Subsections (C) and (D) of A.C.A 5-4-501

Before taking an in-depth look at what determines whether or not a person will be designated a habitual offender, it's beneficial to review subsections (c) and (d) Arkansas's law. The statute references these sections throughout.

Subsection C is concerned with serious felonies involving violence, which include:

  • First- and second-degree murder;
  • Kidnapping (when charged as a Class Y felony);
  • Aggravated robbery;
  • Terroristic act (when charged as a Class Y felony);
  • Rape;
  • First-degree sexual assault;
  • Causing a catastrophe;
  • Aggravated residential burglary;
  • Aggravated assault on a law enforcement officer or correctional facility employee; or
  • A conviction in another jurisdiction for an offense considered a serious felony involving violence

The felonies involving violence enumerated in subsection (d) include the following:

  • First- or second-degree murder;
  • Kidnapping;
  • Aggravated robbery;
  • Rape;
  • Battery;
  • Terroristic act;
  • First- or second-degree sexual assault;
  • First-degree domestic battery
  • Residential burglary;
  • Aggravated residential burglary;
  • Unlawful discharge of a firearm from a vehicle;
  • Criminal use of prohibited weapons (when charged as a Class B felony); or
  • A felony attempt, solicitation, or conspiracy to commit certain serious felony offenses involving violence

When a Person May Be Designated a Habitual Offender

Several situations exist that determine whether a court will designate a person a habitual offender under Arkansas law.

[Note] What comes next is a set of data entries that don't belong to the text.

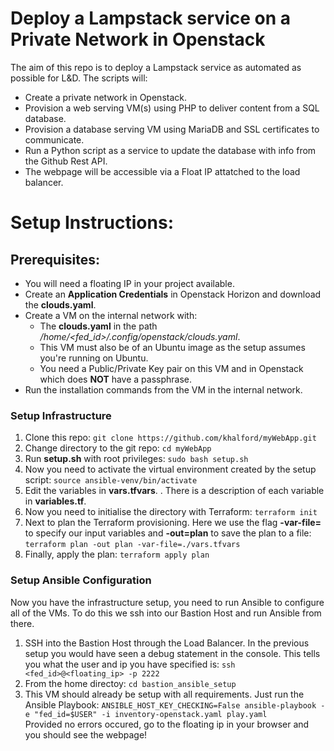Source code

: # Deploy a Lampstack service on a Private Network in Openstack
The aim of this repo is to deploy a Lampstack service as automated as possible for L&D.
The scripts will: 
  - Create a private network in Openstack.
  - Provision a web serving VM(s) using PHP to deliver content from a SQL database.
  - Provision a database serving VM using MariaDB and SSL certificates to communicate.
  - Run a Python script as a service to update the database with info from the Github Rest API.
  - The webpage will be accessible via a Float IP attatched to the load balancer.

# Setup Instructions:
## Prerequisites:
  - You will need a floating IP in your project available.
  - Create an **Application Credentials** in Openstack Horizon and download the **clouds.yaml**.
  - Create a VM on the internal network with:
    - The **clouds.yaml** in the path */home/<fed_id>/.config/openstack/clouds.yaml*.
    - This VM must also be of an Ubuntu image as the setup assumes you're running on Ubuntu.
    - You need a Public/Private Key pair on this VM and in Openstack which does **NOT** have a passphrase.
  - Run the installation commands from the VM in the internal network.

### Setup Infrastructure
  1. Clone this repo: `git clone https://github.com/khalford/myWebApp.git`
  1. Change directory to the git repo: `cd myWebApp`
  1. Run **setup.sh** with root privileges: `sudo bash setup.sh`
  1. Now you need to activate the virtual environment created by the setup script: `source ansible-venv/bin/activate`
  1. Edit the variables in **vars.tfvars**. . There is a description of each variable in **variables.tf**.
  1. Now you need to initialise the directory with Terraform: `terraform init`
  1. Next to plan the Terraform provisioning. Here we use the flag **-var-file=** to specify our input variables and **-out=plan** to save the plan to a file: `terraform plan -out plan -var-file=./vars.tfvars`
  1. Finally, apply the plan: `terraform apply plan`
  
### Setup Ansible Configuration
Now you have the infrastructure setup, you need to run Ansible to configure all of the VMs. To do this we ssh into our Bastion Host and run Ansible from there.
  1. SSH into the Bastion Host through the Load Balancer. In the previous setup you would have seen a debug statement in the console. This tells you what the user and ip you have specified is: `ssh <fed_id>@<floating_ip> -p 2222`
  1. From the home directoy: `cd bastion_ansible_setup`
  1. This VM should already be setup with all requirements. Just run the Ansible Playbook: `ANSIBLE_HOST_KEY_CHECKING=False ansible-playbook -e "fed_id=$USER" -i inventory-openstack.yaml play.yaml`<br>
Provided no errors occured, go to the floating ip in your browser and you should see the webpage!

These include when a person:

  • Is convicted of a crime other than one listed in subsections (c) and (d) and they have 1 or more prior felony convictions;
  • Is convicted of a crime listed in subsection (c) and they have more than 1 prior felony convictions for offenses other than those enumerated in subsection (c);
  • Is convicted of a crime listed in subsection (d) and they have more than 1 prior felony convictions for offenses other than those enumerated in subsection (d);
  • Is convicted of a serious felony involving violence listed in subsection (c) and has been convicted of 1 or more offenses enumerated in subsection (c); or
  • Is convicted of a felony involving violence listed in subsection (d) and has been convicted of 2 or more felonies of violence enumerated in subsection (d)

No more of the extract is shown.